* **WHAT YOU WILL DO**: What lines in the entries below contain the word "time"? Copy all of them.

━━━━━━━━━━━━━━━━━━━━

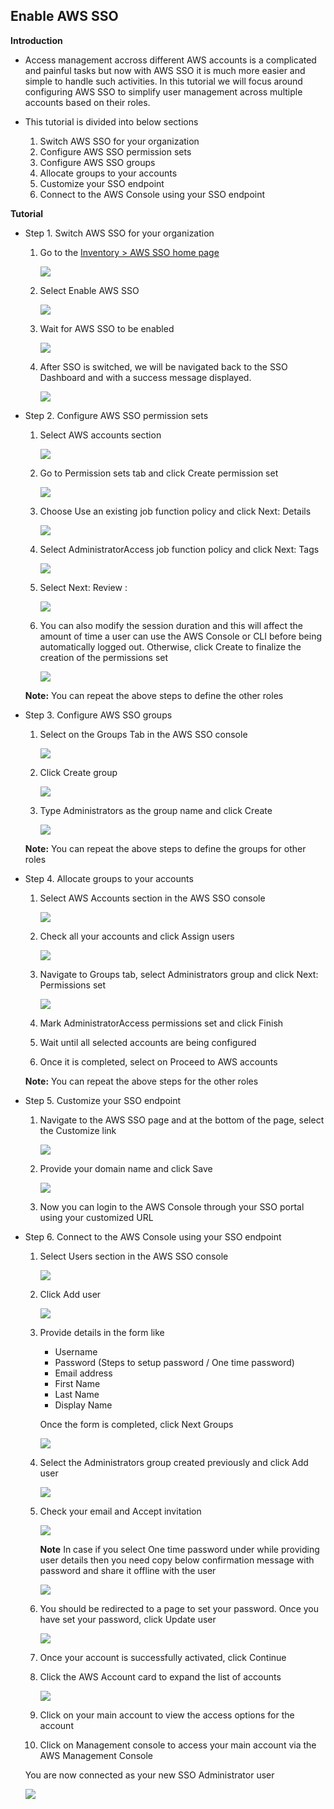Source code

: ## Enable AWS SSO

**Introduction**

- Access management accross different AWS accounts is a complicated and painful tasks but now with AWS SSO it is much more easier and simple to handle such activities. In this tutorial we will focus around configuring AWS SSO to simplify user management across multiple accounts based on their roles.
- This tutorial is divided into below sections
    
    1. Switch AWS SSO for your organization
    2. Configure AWS SSO permission sets
    3. Configure AWS SSO groups
    4. Allocate groups to your accounts
    5. Customize your SSO endpoint
    6. Connect to the AWS Console using your SSO endpoint

**Tutorial**

- Step 1. Switch AWS SSO for your organization

    1. Go to the <a href="https://console.aws.amazon.com/singlesignon/home"> Inventory > AWS SSO home page </a>
       
       <img src="images/image1.png" class="inline"/>
    
    2. Select Enable AWS SSO
       
       <img src="images/image2.png" class="inline"/>
    
    3. Wait for AWS SSO to be enabled
       
       <img src="images/image3.png" class="inline"/>
    
    4. After SSO is switched, we will be navigated back to the SSO Dashboard and with a success message displayed.

       <img src="images/image4.png" class="inline"/>

- Step 2. Configure AWS SSO permission sets

    1. Select AWS accounts section
       
       <img src="images/image5.png" class="inline"/>
    
    2. Go to Permission sets tab and click Create permission set
       
       <img src="images/image6.png" class="inline"/>
    
    3. Choose Use an existing job function policy and click Next: Details 
       
       <img src="images/image7.png" class="inline"/>
    
    4. Select AdministratorAccess job function policy and click Next: Tags

       <img src="images/image8.png" class="inline"/>
       
    5. Select Next: Review :

       <img src="images/image9.png" class="inline"/>

    6. You can also modify the session duration and this will affect the amount of time a user can use the AWS Console or CLI before being automatically logged out. Otherwise, click Create to finalize the creation of the permissions set

       <img src="images/image10.png" class="inline"/>

    **Note:** You can repeat the above steps to define the other roles

- Step 3. Configure AWS SSO groups

    1. Select on the Groups Tab in the AWS SSO console
       
       <img src="images/image11.png" class="inline"/>
    
    2. Click Create group
       
       <img src="images/image12.png" class="inline"/>
    
    3. Type Administrators as the group name and click Create 
       
       <img src="images/image13.png" class="inline"/>

    **Note:** You can repeat the above steps to define the groups for other roles

- Step 4. Allocate groups to your accounts

    1. Select AWS Accounts section in the AWS SSO console
       
       <img src="images/image14.png" class="inline"/>
    
    2. Check all your accounts and click Assign users
       
       <img src="images/image15.png" class="inline"/>
    
    3. Navigate to Groups tab, select Administrators group and click Next: Permissions set
       
       <img src="images/image16.png" class="inline"/>
    
    4. Mark AdministratorAccess permissions set and click Finish

    5. Wait until all selected accounts are being configured
    
    6. Once it is completed, select on Proceed to AWS accounts 

    **Note:** You can repeat the above steps for the other roles

- Step 5. Customize your SSO endpoint

    1. Navigate to the AWS SSO page and at the bottom of the page, select the Customize link
       
       <img src="images/image17.png" class="inline"/>
    
    2. Provide your domain name and click Save
       
       <img src="images/image18.png" class="inline"/>
    
    3. Now you can login to the AWS Console through your SSO portal using your customized URL

- Step 6. Connect to the AWS Console using your SSO endpoint
    
    1. Select Users section in the AWS SSO console
       
       <img src="images/image19.png" class="inline"/>
    
    2. Click Add user
       
       <img src="images/image20.png" class="inline"/>
    
    3. Provide details in the form like 

        - Username 
        - Password (Steps to setup password / One time password)
        - Email address
        - First Name
        - Last Name
        - Display Name
        
       Once the form is completed, click Next Groups
       
       <img src="images/image21.png" class="inline"/>

    4. Select the Administrators group created previously and click Add user
    
       <img src="images/image22.png" class="inline"/>
    
    5. Check your email and Accept invitation
      
       <img src="images/image23_1.png" class="inline"/>
       
       **Note** In case if you select One time password under while providing user details then you need copy below confirmation message with password and share it offline with the user
    
       <img src="images/image23_2.png" class="inline"/>
    
    6. You should be redirected to a page to set your password. Once you have set your password, click Update user  
    
       <img src="images/image24.png" class="inline"/>
   
    7. Once your account is successfully activated, click Continue
    
    8. Click the AWS Account card to expand the list of accounts
        
       <img src="images/image25.png" class="inline"/>
    
    9. Click on your main account to view the access options for the account 
    
    10. Click on Management console to access your main account via the AWS Management Console
   
  You are now connected as your new SSO Administrator user
  
  <img src="images/image26.png" class="inline"/>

━━━━━━━━━━━━━━━━━━━━

* **REPLY TO THE EXERCISE**:
    6. You can also modify the session duration and this will affect the amount of time a user can use the AWS Console or CLI before being automatically logged out. Otherwise, click Create to finalize the creation of the permissions set
        - Password (Steps to setup password / One time password)
       **Note** In case if you select One time password under while providing user details then you need copy below confirmation message with password and share it offline with the user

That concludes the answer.